A decree for Erythrae, in Asia Minor (M&L 40 = IG i314 ~ Fornara 71), now known only from a printed facsimile based on a lost copy of a lost stone, dealt with offerings at the Athenian festival of the Panathenaea (Erythrae as an Ionian city in the strict sense could be represented as a colony of Athens), made arrangements for a council of 120 appointed by lot, to be established by epi-skopoi, Athenian ‘overseers’, and a phrourarchos, ‘garrison commander’, prescribed for this council an oath of allegiance to the people of Erythrae, Athens and the allies, which included undertakings not to revolt and (perhaps) not without permission from Athens to take back those who had fled to the ‘Medes’ or to exile others; anybody exiled for murder in Erythrae was to be exiled from ‘the whole Athenian alliance’; there is a reference to ‘tyrants’. It appears that Erythrae, under a regime which could be described as a tyranny, had revolted with Persian support; Athens had recovered control, installed a garrison, and had sent a commission of overseers who established a democratic constitution. The facsimile shows strongly old-style lettering; attempts to restore an archon’s name are unsafe, but the tribute record would justify a date at the end of the 450’s : the name of Erythrae first survives in 450/49, with the bulk of its payment in the second instalment.
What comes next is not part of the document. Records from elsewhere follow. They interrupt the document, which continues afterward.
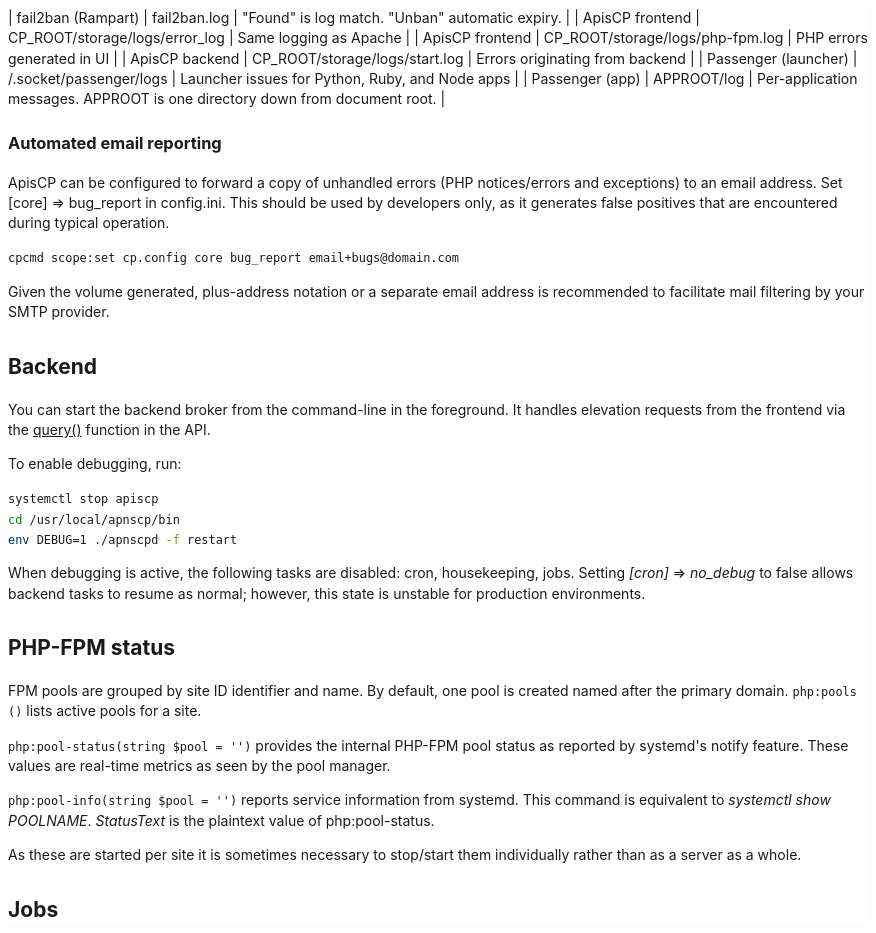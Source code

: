 | fail2ban (Rampart) | fail2ban.log | "Found" is log match. "Unban" automatic expiry. |
| ApisCP frontend | CP_ROOT/storage/logs/error_log | Same logging as Apache |
| ApisCP frontend | CP_ROOT/storage/logs/php-fpm.log | PHP errors generated in UI |
| ApisCP backend | CP_ROOT/storage/logs/start.log | Errors originating from backend |
| Passenger (launcher) | /.socket/passenger/logs | Launcher issues for Python, Ruby, and Node apps |
| Passenger (app) | APPROOT/log | Per-application messages. APPROOT is one directory down from document root. |

### Automated email reporting

ApisCP can be configured to forward a copy of unhandled errors (PHP notices/errors and exceptions) to an email address. Set [core] => bug_report in config.ini. This should be used by developers only, as it generates false positives that are encountered during typical operation.

```bash
cpcmd scope:set cp.config core bug_report email+bugs@domain.com
```

Given the volume generated, plus-address notation or a separate email address is recommended to facilitate mail filtering by your SMTP provider.

## Backend

You can start the backend broker from the command-line in the foreground. It handles elevation requests from the frontend via the [query()](PROGRAMMING.md#invocation-flow) function in the API.

To enable debugging, run:

```bash
systemctl stop apiscp
cd /usr/local/apnscp/bin
env DEBUG=1 ./apnscpd -f restart
```

When debugging is active, the following tasks are disabled: cron, housekeeping, jobs. Setting *[cron]* => *no_debug* to false allows backend tasks to resume as normal; however, this state is unstable for production environments.

## PHP-FPM status

FPM pools are grouped by site ID identifier and name. By default, one pool is created named after the primary domain. `php:pools()` lists active pools for a site.

`php:pool-status(string $pool = '')` provides the internal PHP-FPM pool status as reported by systemd's notify feature. These values are real-time metrics as seen by the pool manager.

`php:pool-info(string $pool = '')` reports service information from systemd. This command is equivalent to *systemctl show POOLNAME*. *StatusText* is the plaintext value of php:pool-status.

As these are started per site it is sometimes necessary to stop/start them individually rather than as a server as a whole.

## Jobs
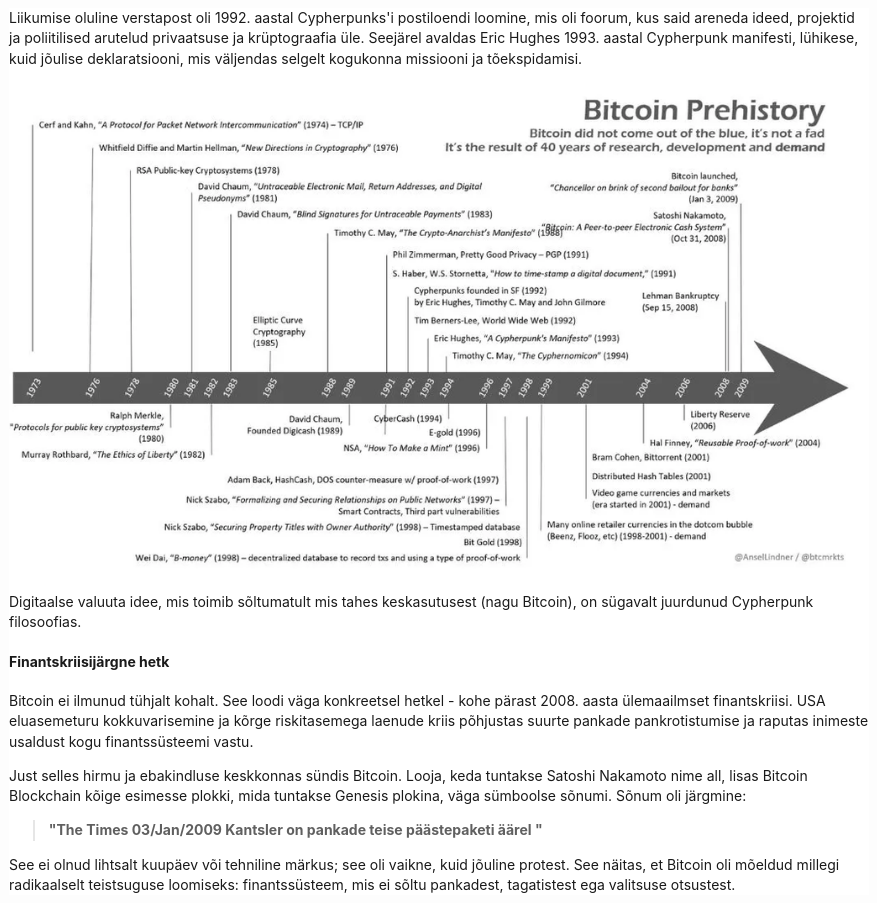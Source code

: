 Liikumise oluline verstapost oli 1992. aastal Cypherpunks'i postiloendi loomine, mis oli foorum, kus said areneda ideed, projektid ja poliitilised arutelud privaatsuse ja krüptograafia üle. Seejärel avaldas Eric Hughes 1993. aastal Cypherpunk manifesti, lühikese, kuid jõulise deklaratsiooni, mis väljendas selgelt kogukonna missiooni ja tõekspidamisi.


![BTC102-Bitcoin](assets/fr/032.webp)


Digitaalse valuuta idee, mis toimib sõltumatult mis tahes keskasutusest (nagu Bitcoin), on sügavalt juurdunud Cypherpunk filosoofias.


#### Finantskriisijärgne hetk


Bitcoin ei ilmunud tühjalt kohalt. See loodi väga konkreetsel hetkel - kohe pärast 2008. aasta ülemaailmset finantskriisi. USA eluasemeturu kokkuvarisemine ja kõrge riskitasemega laenude kriis põhjustas suurte pankade pankrotistumise ja raputas inimeste usaldust kogu finantssüsteemi vastu.


Just selles hirmu ja ebakindluse keskkonnas sündis Bitcoin. Looja, keda tuntakse Satoshi Nakamoto nime all, lisas Bitcoin Blockchain kõige esimesse plokki, mida tuntakse Genesis plokina, väga sümboolse sõnumi. Sõnum oli järgmine:


> **"The Times 03/Jan/2009 Kantsler on pankade teise päästepaketi äärel "**

See ei olnud lihtsalt kuupäev või tehniline märkus; see oli vaikne, kuid jõuline protest. See näitas, et Bitcoin oli mõeldud millegi radikaalselt teistsuguse loomiseks: finantssüsteem, mis ei sõltu pankadest, tagatistest ega valitsuse otsustest.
From Miletus itself a decree of uncertain date (M&L 43 ~ Fornara 66) outlaws certain men and their descendants; a decree probably of 434/3 (Klio Hi 1970, 163–73 = Miletvi. iii 1218, dating it three years earlier) displays constitutional machinery on the Athenian model. A pamphleteer mentions Miletus as a city where Athens supported an oligarchic regime but without success ([Xen.] Ath. Pol. iii. 11). Miletus paid tribute in 454/3 and 452/1, and is perhaps to be restored in 453/2; the whole of its payment in 450/49 was late. It seems likely that Miletus was in revolt c.450; there may have been a second revolt later; the democratic constitution may have been imposed either c.450 or later. However, an Athenian decree for Miletus (IG i3 21 ~ Fornara 92) which has been dated 450/49 more probably belongs to 426/5: in that a commission of five Athenians aged over 50 (?) was to be sent to Miletus in connection with a series of trials; there was an Athenian garrison there. The late 450’s is probably still the time to which we should assign a decree for Phaselis, on the south coast of Asia Minor (M&L 31 = IG i3 10 ~ Fornara 68), making favourable arrangements for lawsuits involving citizens of Athens and citizens of Phaselis.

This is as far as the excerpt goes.